=== Section Start ===

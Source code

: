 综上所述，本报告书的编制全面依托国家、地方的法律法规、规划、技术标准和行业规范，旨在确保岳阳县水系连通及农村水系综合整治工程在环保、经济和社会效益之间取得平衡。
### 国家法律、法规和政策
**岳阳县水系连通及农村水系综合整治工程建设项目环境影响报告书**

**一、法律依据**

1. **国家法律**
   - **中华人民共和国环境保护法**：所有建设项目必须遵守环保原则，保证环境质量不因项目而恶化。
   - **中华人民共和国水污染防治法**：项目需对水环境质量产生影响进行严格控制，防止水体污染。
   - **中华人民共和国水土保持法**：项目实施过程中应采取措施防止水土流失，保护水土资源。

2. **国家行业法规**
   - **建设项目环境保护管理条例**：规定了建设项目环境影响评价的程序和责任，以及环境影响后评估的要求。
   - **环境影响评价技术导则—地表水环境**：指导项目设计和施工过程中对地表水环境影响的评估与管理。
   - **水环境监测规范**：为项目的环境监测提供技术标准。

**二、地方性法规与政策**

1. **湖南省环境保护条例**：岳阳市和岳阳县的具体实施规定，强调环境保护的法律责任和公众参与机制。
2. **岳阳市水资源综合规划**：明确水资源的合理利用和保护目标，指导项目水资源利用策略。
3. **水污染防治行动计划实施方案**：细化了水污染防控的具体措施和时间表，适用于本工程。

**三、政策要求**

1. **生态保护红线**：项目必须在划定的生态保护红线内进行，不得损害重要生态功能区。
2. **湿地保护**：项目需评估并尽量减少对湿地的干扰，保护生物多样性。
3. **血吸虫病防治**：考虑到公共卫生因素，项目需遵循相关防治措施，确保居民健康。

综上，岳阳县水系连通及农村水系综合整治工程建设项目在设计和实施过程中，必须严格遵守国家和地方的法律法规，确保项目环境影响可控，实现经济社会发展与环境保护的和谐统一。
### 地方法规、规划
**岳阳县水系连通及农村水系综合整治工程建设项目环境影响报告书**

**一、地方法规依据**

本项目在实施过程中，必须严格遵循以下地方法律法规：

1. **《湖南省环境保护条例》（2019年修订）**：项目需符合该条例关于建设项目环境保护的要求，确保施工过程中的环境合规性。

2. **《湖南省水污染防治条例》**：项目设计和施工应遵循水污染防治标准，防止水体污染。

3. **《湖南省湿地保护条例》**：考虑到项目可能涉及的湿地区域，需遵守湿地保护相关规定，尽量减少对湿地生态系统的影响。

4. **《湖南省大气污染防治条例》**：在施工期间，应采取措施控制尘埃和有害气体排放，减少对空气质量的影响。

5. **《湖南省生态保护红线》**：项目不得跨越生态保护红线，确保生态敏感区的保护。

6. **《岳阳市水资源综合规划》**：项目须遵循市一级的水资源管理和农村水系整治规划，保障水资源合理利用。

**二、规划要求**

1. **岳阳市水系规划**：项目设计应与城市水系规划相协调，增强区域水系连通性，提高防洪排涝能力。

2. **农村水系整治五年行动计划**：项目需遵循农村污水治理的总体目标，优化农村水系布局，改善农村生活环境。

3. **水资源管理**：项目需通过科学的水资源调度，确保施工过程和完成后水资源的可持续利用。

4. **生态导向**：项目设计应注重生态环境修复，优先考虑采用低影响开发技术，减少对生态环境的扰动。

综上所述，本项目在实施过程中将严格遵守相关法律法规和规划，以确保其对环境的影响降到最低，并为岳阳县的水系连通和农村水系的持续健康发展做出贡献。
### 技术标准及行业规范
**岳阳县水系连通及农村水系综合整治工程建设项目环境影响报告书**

=== Section End ===

**Exercise instructions**
Set down all the entries again, word for word.

**Task response**
Source code

: 综上所述，本报告书的编制全面依托国家、地方的法律法规、规划、技术标准和行业规范，旨在确保岳阳县水系连通及农村水系综合整治工程在环保、经济和社会效益之间取得平衡。
### 国家法律、法规和政策
**岳阳县水系连通及农村水系综合整治工程建设项目环境影响报告书**

**一、法律依据**

1. **国家法律**
   - **中华人民共和国环境保护法**：所有建设项目必须遵守环保原则，保证环境质量不因项目而恶化。
   - **中华人民共和国水污染防治法**：项目需对水环境质量产生影响进行严格控制，防止水体污染。
   - **中华人民共和国水土保持法**：项目实施过程中应采取措施防止水土流失，保护水土资源。

2. **国家行业法规**
   - **建设项目环境保护管理条例**：规定了建设项目环境影响评价的程序和责任，以及环境影响后评估的要求。
   - **环境影响评价技术导则—地表水环境**：指导项目设计和施工过程中对地表水环境影响的评估与管理。
   - **水环境监测规范**：为项目的环境监测提供技术标准。

**二、地方性法规与政策**

1. **湖南省环境保护条例**：岳阳市和岳阳县的具体实施规定，强调环境保护的法律责任和公众参与机制。
2. **岳阳市水资源综合规划**：明确水资源的合理利用和保护目标，指导项目水资源利用策略。
3. **水污染防治行动计划实施方案**：细化了水污染防控的具体措施和时间表，适用于本工程。

**三、政策要求**

1. **生态保护红线**：项目必须在划定的生态保护红线内进行，不得损害重要生态功能区。
2. **湿地保护**：项目需评估并尽量减少对湿地的干扰，保护生物多样性。
3. **血吸虫病防治**：考虑到公共卫生因素，项目需遵循相关防治措施，确保居民健康。

综上，岳阳县水系连通及农村水系综合整治工程建设项目在设计和实施过程中，必须严格遵守国家和地方的法律法规，确保项目环境影响可控，实现经济社会发展与环境保护的和谐统一。
### 地方法规、规划
**岳阳县水系连通及农村水系综合整治工程建设项目环境影响报告书**

**一、地方法规依据**

本项目在实施过程中，必须严格遵循以下地方法律法规：

1. **《湖南省环境保护条例》（2019年修订）**：项目需符合该条例关于建设项目环境保护的要求，确保施工过程中的环境合规性。

2. **《湖南省水污染防治条例》**：项目设计和施工应遵循水污染防治标准，防止水体污染。

3. **《湖南省湿地保护条例》**：考虑到项目可能涉及的湿地区域，需遵守湿地保护相关规定，尽量减少对湿地生态系统的影响。

4. **《湖南省大气污染防治条例》**：在施工期间，应采取措施控制尘埃和有害气体排放，减少对空气质量的影响。

5. **《湖南省生态保护红线》**：项目不得跨越生态保护红线，确保生态敏感区的保护。

6. **《岳阳市水资源综合规划》**：项目须遵循市一级的水资源管理和农村水系整治规划，保障水资源合理利用。

**二、规划要求**

1. **岳阳市水系规划**：项目设计应与城市水系规划相协调，增强区域水系连通性，提高防洪排涝能力。

2. **农村水系整治五年行动计划**：项目需遵循农村污水治理的总体目标，优化农村水系布局，改善农村生活环境。

3. **水资源管理**：项目需通过科学的水资源调度，确保施工过程和完成后水资源的可持续利用。

4. **生态导向**：项目设计应注重生态环境修复，优先考虑采用低影响开发技术，减少对生态环境的扰动。

综上所述，本项目在实施过程中将严格遵守相关法律法规和规划，以确保其对环境的影响降到最低，并为岳阳县的水系连通和农村水系的持续健康发展做出贡献。
### 技术标准及行业规范
**岳阳县水系连通及农村水系综合整治工程建设项目环境影响报告书**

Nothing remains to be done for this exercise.